In March, Google will begin formally enforcing a new set of rules for ticket resale sites—both independent broker sites and well-known and largescale marketplaces like StubHub—and how they’re advertised on the company’s web-search platform. Given the high volume of complaints from both venues and promoters, Google’s new rules for ticket scalpers, as detailed by Billboard, will require that sites “complete a certification program and agree to a number of transparency requirements about how tickets are procured, priced and marketed to boost their search engine results through paid advertising and keyword buying on AdWords.”

Google is also banning a number of deceptive practices used to manipulate consumers into believing that scalping sites are the legitimate primary ticket sellers, rather than secondary markets. For example, scalping sites that have purchased deceptive URLs like RogerWatersTickets.com will no longer be allowed, and all scalping sites must clearly explain at the top of their website that they are a secondary market. The sites will also no longer be able to use words like “official” or “box office” in their advertising.

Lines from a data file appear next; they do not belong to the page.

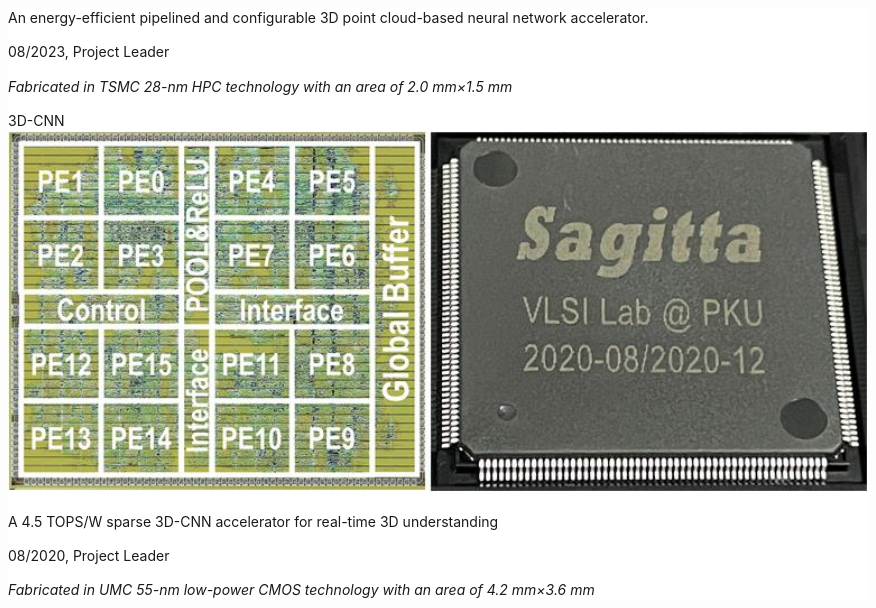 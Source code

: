 
An energy-efficient pipelined and configurable 3D point cloud-based neural network accelerator.

08/2023, Project Leader

*Fabricated in TSMC 28-nm HPC technology with an area of 2.0 mm×1.5 mm*

</div>
</div>


<div class='paper-box'><div class='paper-box-image'><div><div class="badge">3D-CNN</div><img src='images/55nm_micrograph.jpg' alt="sym" width="100%"></div></div>
<div class='paper-box-text' markdown="1">

A 4.5 TOPS/W sparse 3D-CNN accelerator for real-time 3D understanding

08/2020, Project Leader

*Fabricated in UMC 55-nm low-power CMOS technology with an area of 4.2 mm×3.6 mm*

</div>
</div>

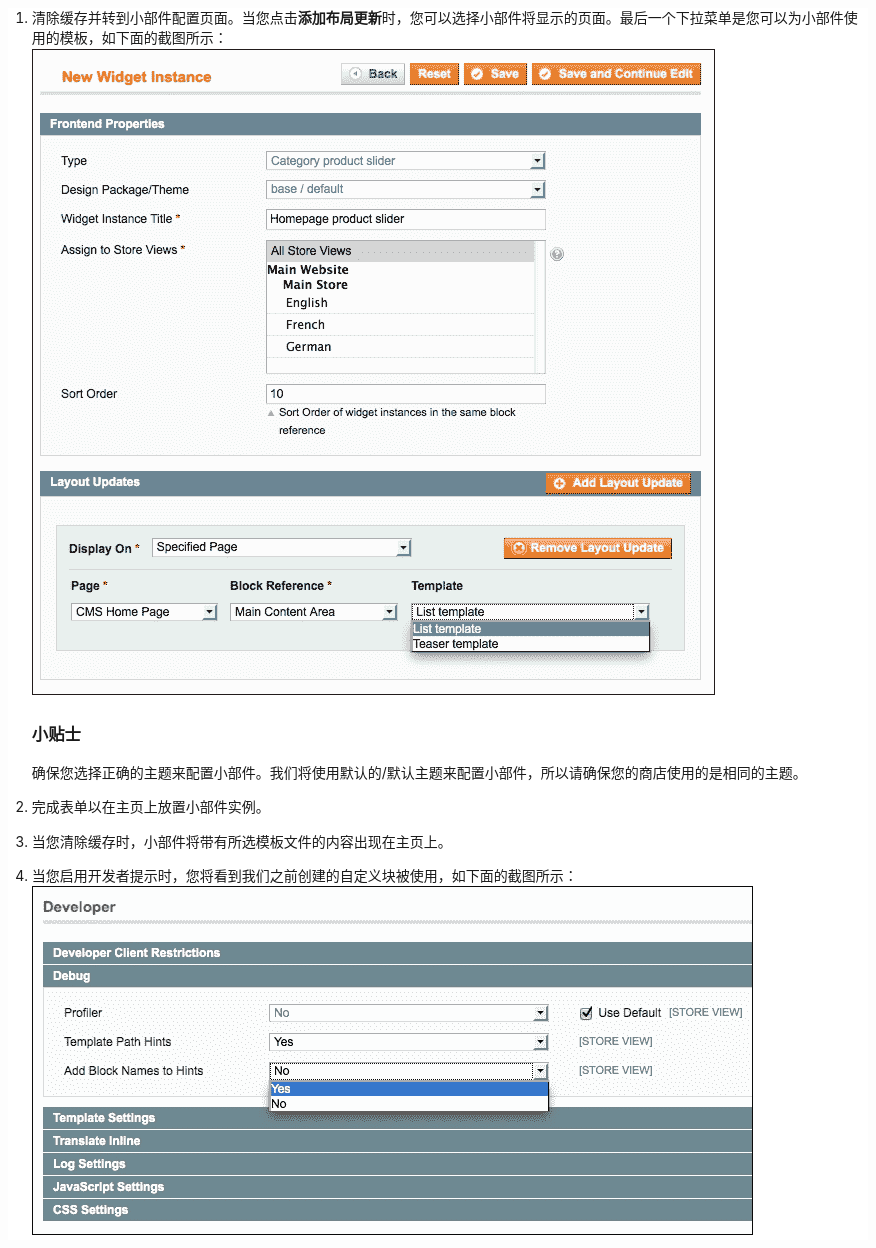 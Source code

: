 
1.  清除缓存并转到小部件配置页面。当您点击**添加布局更新**时，您可以选择小部件将显示的页面。最后一个下拉菜单是您可以为小部件使用的模板，如下面的截图所示：![如何操作...](img/3329OS_10_03.jpg)

    ### 小贴士

    确保您选择正确的主题来配置小部件。我们将使用默认的/默认主题来配置小部件，所以请确保您的商店使用的是相同的主题。

1.  完成表单以在主页上放置小部件实例。

1.  当您清除缓存时，小部件将带有所选模板文件的内容出现在主页上。

1.  当您启用开发者提示时，您将看到我们之前创建的自定义块被使用，如下面的截图所示：![如何操作...](img/3329OS_10_04.jpg)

The group is also taking on the common practice of ticket resale sites marking up the price of tickets without consumers being aware. As such, resellers must prominently display when ticket prices are higher than face value. In reaction to this, larger ticket marketplaces like StubHub have added disclosures stating “prices may be higher or lower than face value” at the top of their sites. Google is also requiring that a price breakdown—including taxes and additional fees and a comparison to the face value of the ticket—be present during checkout and before the customer provides any payment information.

To ensure that secondary markets are following these new rules, companies must submit an application showing compliance and get an official Google certification, which takes around a week, as noted by Billboard. However, in the fall, Patrick Ryan with Eventellect, a ticket pricing and distribution company, told Amplify, why disclosure of face value might ultimately be difficult for Google to monitor accurately:

I­t­ will likely be impossible for Google to sell keywords to resale sites if they remain strict about the disclosure of face value. … It’s just impossible to properly define face value because some tickets resold were bought at a lower season ticket price, some at a single event price, and some at an inflated premium price.

Regardless, these new rules have been widely praised since their announcement last year, with Ryan noting that the enforcement of these new policies “could be the biggest news in ticketing.” As David Graff, Google’s Senior Director for Trust & Safety and Global Product Policy noted in a blog post in early February, “Transparency, trust and safety for our users will always be top priorities for Google. We remain dedicated to ensuring that the ads our users see are helpful, relevant and trustworthy.”

While these rules mark a step in the right direction, we’d like to respectfully remind all of our readers of the existence of CashorTrade.org, a website dedicated to “embracing the face” when purchasing or trading for tickets.